--- Material for this exercise Enclosed Below ---
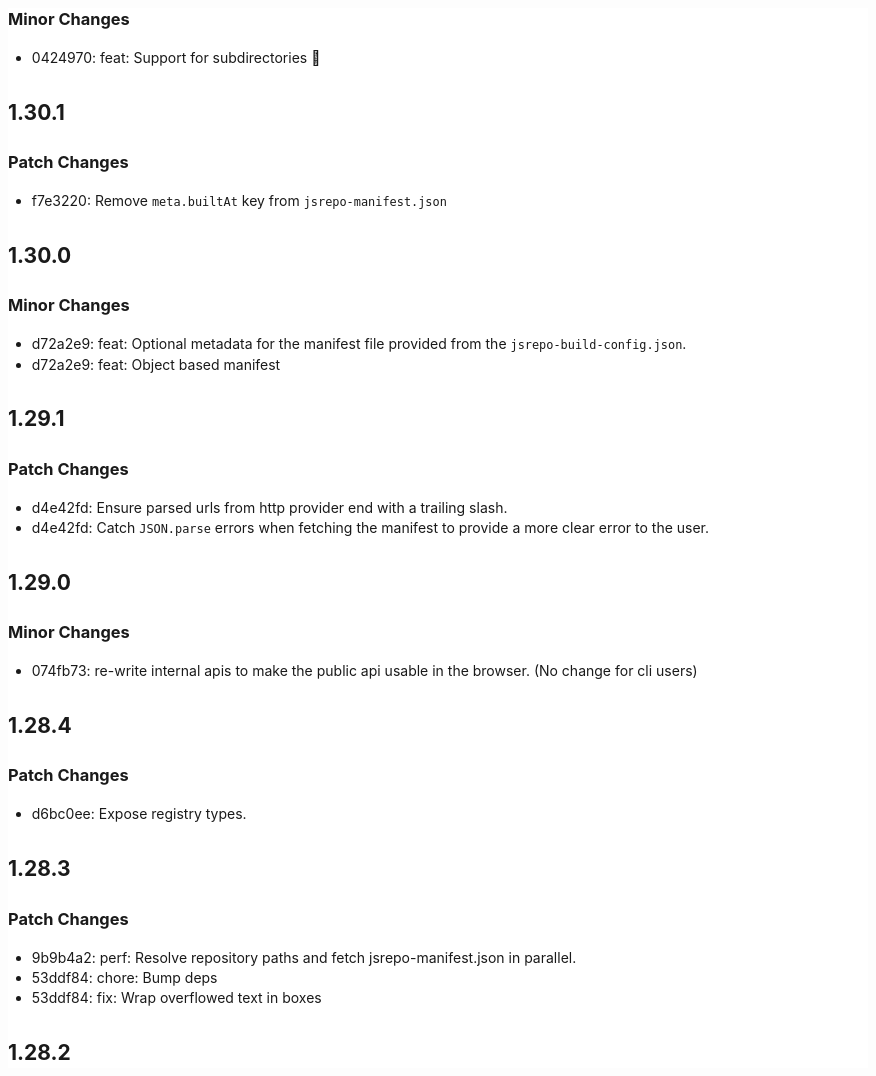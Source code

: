 ### Minor Changes

- 0424970: feat: Support for subdirectories 🎉

## 1.30.1

### Patch Changes

- f7e3220: Remove `meta.builtAt` key from `jsrepo-manifest.json`

## 1.30.0

### Minor Changes

- d72a2e9: feat: Optional metadata for the manifest file provided from the `jsrepo-build-config.json`.
- d72a2e9: feat: Object based manifest

## 1.29.1

### Patch Changes

- d4e42fd: Ensure parsed urls from http provider end with a trailing slash.
- d4e42fd: Catch `JSON.parse` errors when fetching the manifest to provide a more clear error to the user.

## 1.29.0

### Minor Changes

- 074fb73: re-write internal apis to make the public api usable in the browser. (No change for cli users)

## 1.28.4

### Patch Changes

- d6bc0ee: Expose registry types.

## 1.28.3

### Patch Changes

- 9b9b4a2: perf: Resolve repository paths and fetch jsrepo-manifest.json in parallel.
- 53ddf84: chore: Bump deps
- 53ddf84: fix: Wrap overflowed text in boxes

## 1.28.2
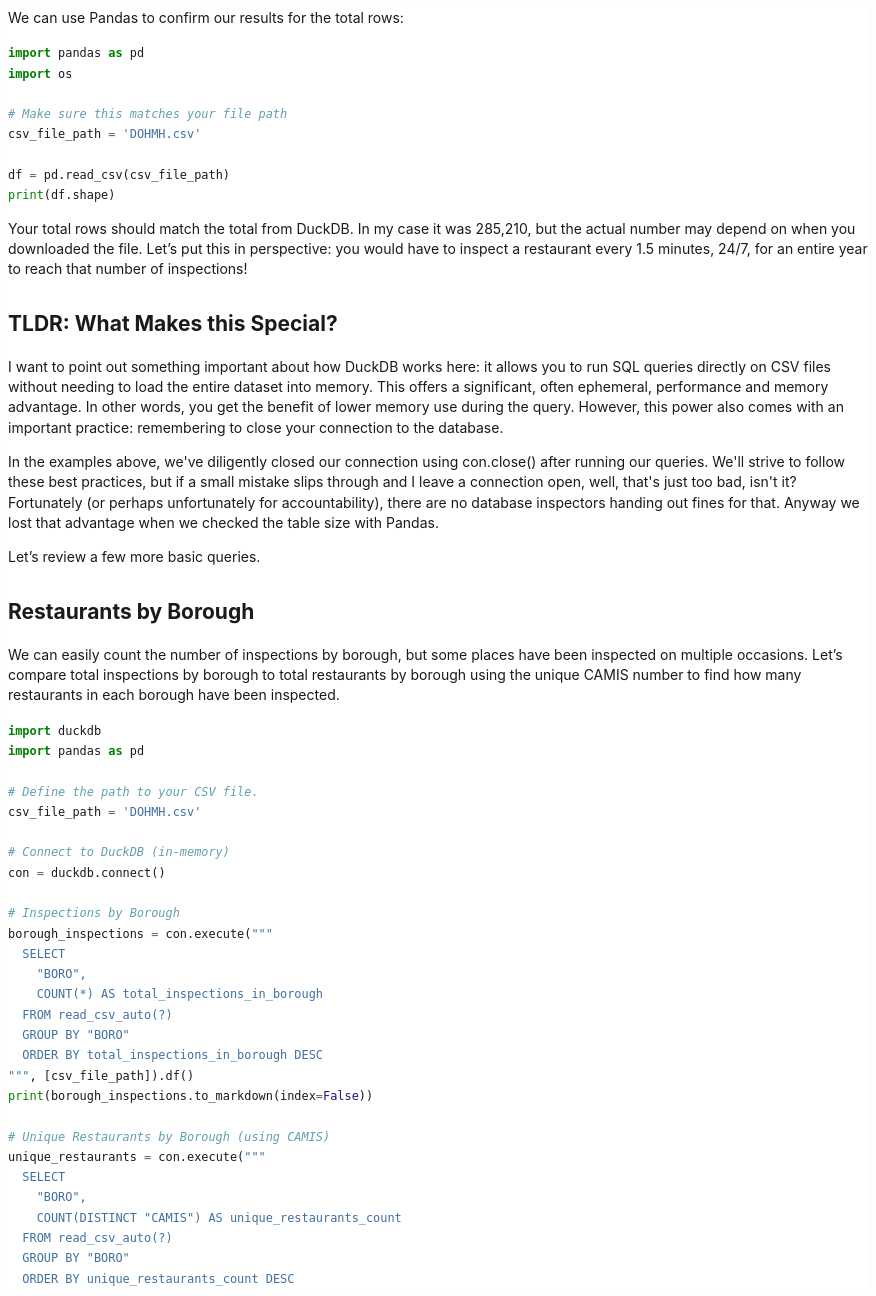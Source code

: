 We can use Pandas to confirm our results for the total rows:

```python
import pandas as pd
import os

# Make sure this matches your file path
csv_file_path = 'DOHMH.csv'

df = pd.read_csv(csv_file_path)
print(df.shape)
```

Your total rows should match the total from DuckDB. In my case it was 285,210, but the actual number may depend on when you downloaded the file. Let’s put this in perspective: you would have to inspect a restaurant every 1.5 minutes, 24/7, for an entire year to reach that number of inspections!

## TLDR: What Makes this Special?
I want to point out something important about how DuckDB works here: it allows you to run SQL queries directly on CSV files without needing to load the entire dataset into memory. This offers a significant, often ephemeral, performance and memory advantage. In other words, you get the benefit of lower memory use during the query. However, this power also comes with an important practice: remembering to close your connection to the database. 

In the examples above, we've diligently closed our connection using con.close() after running our queries. We'll strive to follow these best practices, but if a small mistake slips through and I leave a connection open, well, that's just too bad, isn't it? Fortunately (or perhaps unfortunately for accountability), there are no database inspectors handing out fines for that.  Anyway we lost that advantage when we checked the table size with Pandas.

Let’s review a few more basic queries.

## Restaurants by Borough
We can easily count the number of inspections by borough, but some places have been inspected on multiple occasions. Let’s compare total inspections by borough to total restaurants by borough using the unique CAMIS number to find how many restaurants in each borough have been inspected.
```python
import duckdb
import pandas as pd

# Define the path to your CSV file.
csv_file_path = 'DOHMH.csv'

# Connect to DuckDB (in-memory)
con = duckdb.connect()

# Inspections by Borough
borough_inspections = con.execute("""
  SELECT
    "BORO",
    COUNT(*) AS total_inspections_in_borough
  FROM read_csv_auto(?)
  GROUP BY "BORO"
  ORDER BY total_inspections_in_borough DESC
""", [csv_file_path]).df()
print(borough_inspections.to_markdown(index=False))

# Unique Restaurants by Borough (using CAMIS)
unique_restaurants = con.execute("""
  SELECT
    "BORO",
    COUNT(DISTINCT "CAMIS") AS unique_restaurants_count
  FROM read_csv_auto(?)
  GROUP BY "BORO"
  ORDER BY unique_restaurants_count DESC
```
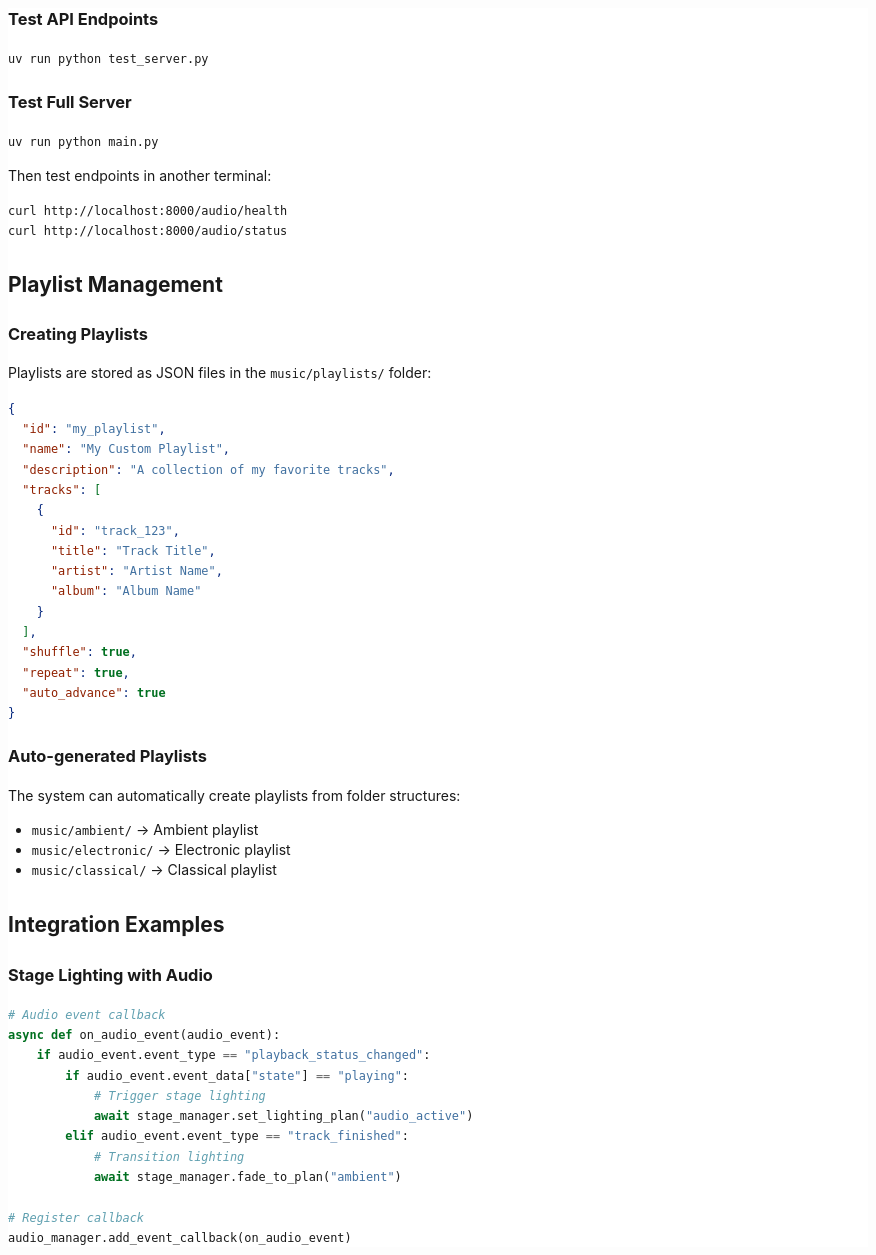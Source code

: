 ### **Test API Endpoints**
```bash
uv run python test_server.py
```

### **Test Full Server**
```bash
uv run python main.py
```

Then test endpoints in another terminal:
```bash
curl http://localhost:8000/audio/health
curl http://localhost:8000/audio/status
```

## Playlist Management

### **Creating Playlists**
Playlists are stored as JSON files in the `music/playlists/` folder:

```json
{
  "id": "my_playlist",
  "name": "My Custom Playlist",
  "description": "A collection of my favorite tracks",
  "tracks": [
    {
      "id": "track_123",
      "title": "Track Title",
      "artist": "Artist Name",
      "album": "Album Name"
    }
  ],
  "shuffle": true,
  "repeat": true,
  "auto_advance": true
}
```

### **Auto-generated Playlists**
The system can automatically create playlists from folder structures:
- `music/ambient/` → Ambient playlist
- `music/electronic/` → Electronic playlist
- `music/classical/` → Classical playlist

## Integration Examples

### **Stage Lighting with Audio**
```python
# Audio event callback
async def on_audio_event(audio_event):
    if audio_event.event_type == "playback_status_changed":
        if audio_event.event_data["state"] == "playing":
            # Trigger stage lighting
            await stage_manager.set_lighting_plan("audio_active")
        elif audio_event.event_type == "track_finished":
            # Transition lighting
            await stage_manager.fade_to_plan("ambient")

# Register callback
audio_manager.add_event_callback(on_audio_event)
```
--- End of Enclosed Material for this exercise ---
* **What this task involves**:
Where a line of the records contains the word "database", copy that line.

* **Answer**:
I want to point out something important about how DuckDB works here: it allows you to run SQL queries directly on CSV files without needing to load the entire dataset into memory. This offers a significant, often ephemeral, performance and memory advantage. In other words, you get the benefit of lower memory use during the query. However, this power also comes with an important practice: remembering to close your connection to the database. 
In the examples above, we've diligently closed our connection using con.close() after running our queries. We'll strive to follow these best practices, but if a small mistake slips through and I leave a connection open, well, that's just too bad, isn't it? Fortunately (or perhaps unfortunately for accountability), there are no database inspectors handing out fines for that.  Anyway we lost that advantage when we checked the table size with Pandas.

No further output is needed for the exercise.